§ Task requirements
Copy every line from the records below that holds the word "main".

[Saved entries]
+-------+
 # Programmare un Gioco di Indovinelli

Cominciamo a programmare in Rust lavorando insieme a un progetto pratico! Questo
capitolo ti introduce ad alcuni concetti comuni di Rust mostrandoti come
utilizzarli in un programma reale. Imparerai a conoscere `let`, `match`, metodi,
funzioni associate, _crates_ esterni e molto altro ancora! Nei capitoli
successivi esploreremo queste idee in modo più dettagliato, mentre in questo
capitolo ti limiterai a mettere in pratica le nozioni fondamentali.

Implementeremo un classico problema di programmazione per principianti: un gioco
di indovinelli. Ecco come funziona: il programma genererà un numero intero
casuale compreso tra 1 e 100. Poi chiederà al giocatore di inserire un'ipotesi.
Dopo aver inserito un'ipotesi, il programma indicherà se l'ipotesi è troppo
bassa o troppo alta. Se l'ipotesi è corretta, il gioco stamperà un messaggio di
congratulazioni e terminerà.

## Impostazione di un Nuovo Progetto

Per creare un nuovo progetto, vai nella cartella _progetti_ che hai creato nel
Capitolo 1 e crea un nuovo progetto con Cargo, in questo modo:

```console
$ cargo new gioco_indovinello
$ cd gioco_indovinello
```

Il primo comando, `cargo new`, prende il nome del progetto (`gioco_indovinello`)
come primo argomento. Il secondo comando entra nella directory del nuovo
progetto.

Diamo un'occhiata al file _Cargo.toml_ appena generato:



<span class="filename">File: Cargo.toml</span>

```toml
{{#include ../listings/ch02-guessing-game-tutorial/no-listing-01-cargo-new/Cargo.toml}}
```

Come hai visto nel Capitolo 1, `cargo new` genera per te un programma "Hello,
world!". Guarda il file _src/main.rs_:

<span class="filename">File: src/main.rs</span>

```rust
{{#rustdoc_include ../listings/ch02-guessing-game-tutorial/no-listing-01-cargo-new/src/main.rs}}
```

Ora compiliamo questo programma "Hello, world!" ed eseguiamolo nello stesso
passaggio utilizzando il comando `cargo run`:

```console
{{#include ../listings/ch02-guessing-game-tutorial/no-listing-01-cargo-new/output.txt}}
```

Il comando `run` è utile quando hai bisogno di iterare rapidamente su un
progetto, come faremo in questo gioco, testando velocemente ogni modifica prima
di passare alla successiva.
+-------+
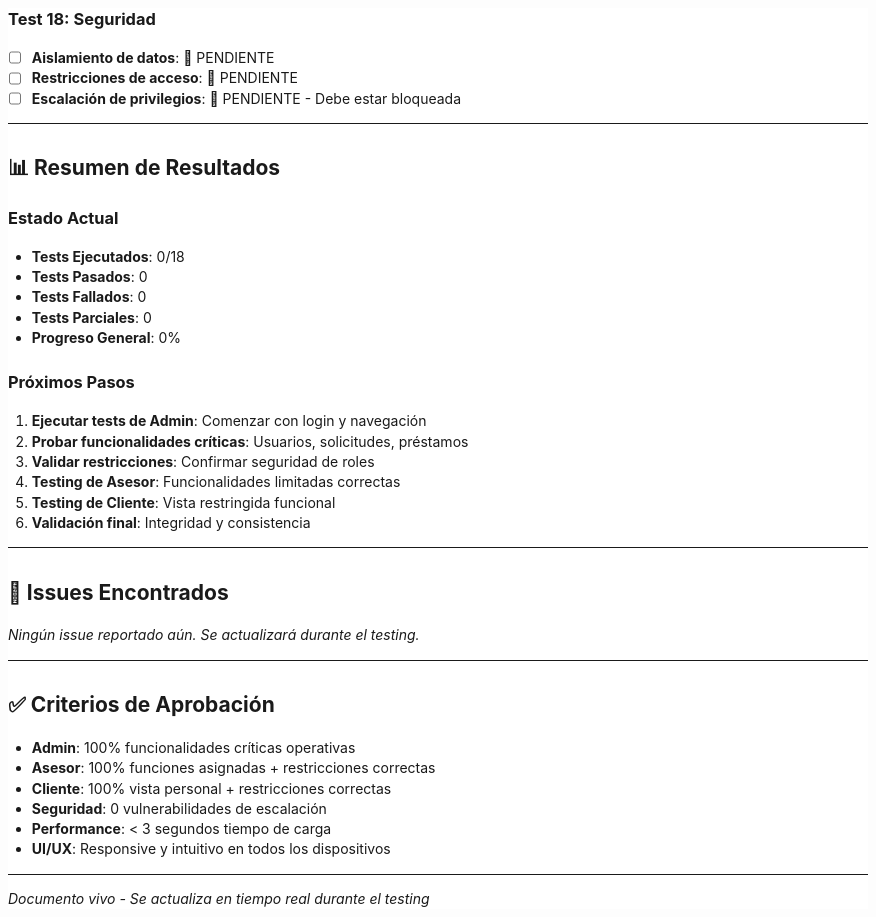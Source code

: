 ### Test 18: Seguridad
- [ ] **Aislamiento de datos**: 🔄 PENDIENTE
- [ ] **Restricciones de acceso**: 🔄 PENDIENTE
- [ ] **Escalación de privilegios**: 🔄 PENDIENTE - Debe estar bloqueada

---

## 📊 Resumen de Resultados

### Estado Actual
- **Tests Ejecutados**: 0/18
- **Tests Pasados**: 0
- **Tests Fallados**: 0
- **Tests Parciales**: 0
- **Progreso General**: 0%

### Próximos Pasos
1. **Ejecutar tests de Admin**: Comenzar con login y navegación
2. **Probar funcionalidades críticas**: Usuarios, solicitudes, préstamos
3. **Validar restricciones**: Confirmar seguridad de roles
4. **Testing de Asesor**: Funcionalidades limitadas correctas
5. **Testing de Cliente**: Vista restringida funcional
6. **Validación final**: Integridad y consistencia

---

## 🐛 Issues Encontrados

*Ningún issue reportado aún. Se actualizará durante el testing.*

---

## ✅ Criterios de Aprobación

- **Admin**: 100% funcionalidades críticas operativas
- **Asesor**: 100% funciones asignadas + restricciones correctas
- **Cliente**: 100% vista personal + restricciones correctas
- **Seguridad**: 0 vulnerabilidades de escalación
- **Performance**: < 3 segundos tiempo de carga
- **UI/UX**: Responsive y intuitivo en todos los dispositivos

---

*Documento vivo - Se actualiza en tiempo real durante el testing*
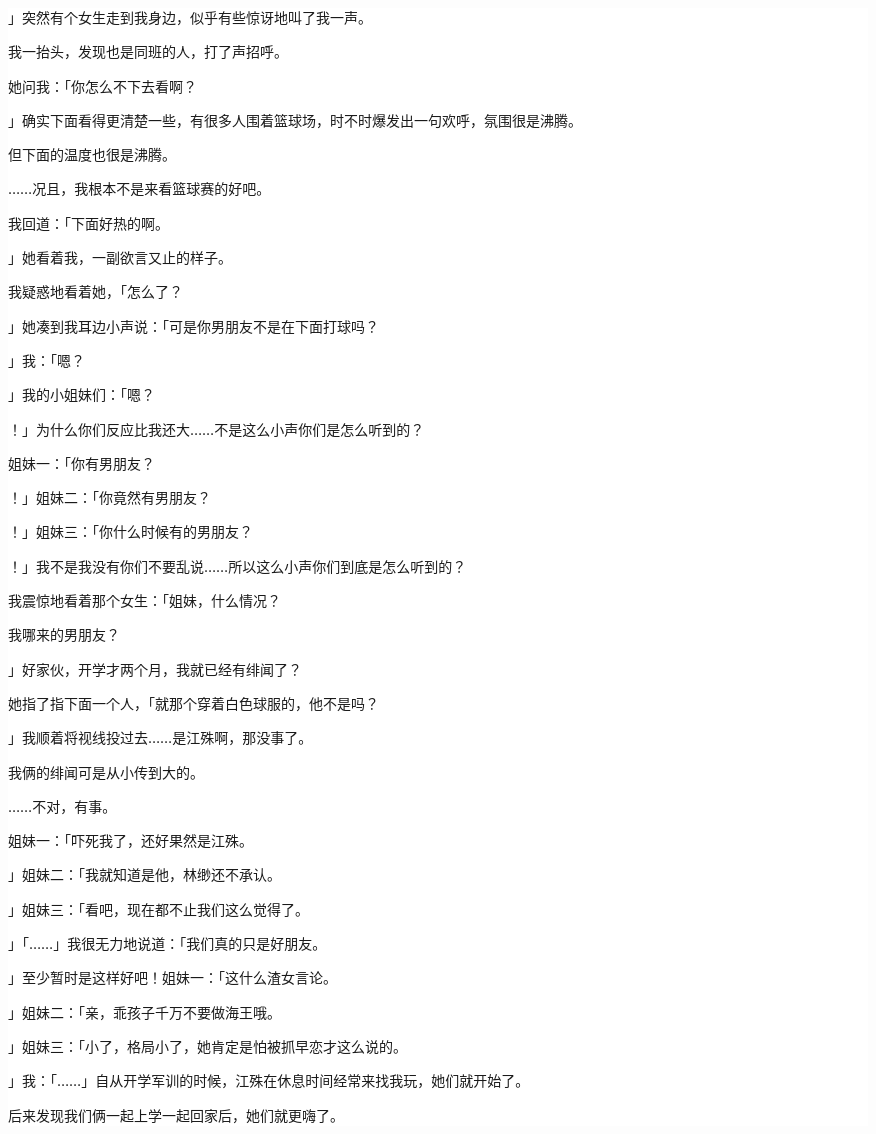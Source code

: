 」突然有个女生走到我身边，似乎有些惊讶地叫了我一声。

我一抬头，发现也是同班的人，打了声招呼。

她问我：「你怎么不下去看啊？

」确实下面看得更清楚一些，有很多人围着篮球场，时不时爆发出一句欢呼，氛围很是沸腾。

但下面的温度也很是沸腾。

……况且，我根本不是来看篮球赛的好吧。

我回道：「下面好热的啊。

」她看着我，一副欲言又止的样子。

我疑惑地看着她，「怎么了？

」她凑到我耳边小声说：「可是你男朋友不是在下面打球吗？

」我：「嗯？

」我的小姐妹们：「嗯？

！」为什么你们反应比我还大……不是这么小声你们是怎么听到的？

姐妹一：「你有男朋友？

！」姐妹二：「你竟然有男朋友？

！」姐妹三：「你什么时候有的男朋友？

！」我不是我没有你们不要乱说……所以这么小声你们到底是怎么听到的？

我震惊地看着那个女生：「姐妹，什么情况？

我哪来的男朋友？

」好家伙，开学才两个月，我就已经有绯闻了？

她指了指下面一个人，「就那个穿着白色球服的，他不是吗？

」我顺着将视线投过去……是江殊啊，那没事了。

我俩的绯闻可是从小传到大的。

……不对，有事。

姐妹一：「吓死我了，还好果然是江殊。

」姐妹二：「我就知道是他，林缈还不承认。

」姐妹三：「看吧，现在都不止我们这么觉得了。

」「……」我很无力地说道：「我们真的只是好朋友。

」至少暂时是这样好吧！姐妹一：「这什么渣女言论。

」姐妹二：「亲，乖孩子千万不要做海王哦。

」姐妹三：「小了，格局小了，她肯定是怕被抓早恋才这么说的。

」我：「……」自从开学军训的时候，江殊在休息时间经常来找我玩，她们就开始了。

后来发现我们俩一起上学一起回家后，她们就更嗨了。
+-------+
§ Solution to this problem
world!". Guarda il file _src/main.rs_:
<span class="filename">File: src/main.rs</span>
{{#rustdoc_include ../listings/ch02-guessing-game-tutorial/no-listing-01-cargo-new/src/main.rs}}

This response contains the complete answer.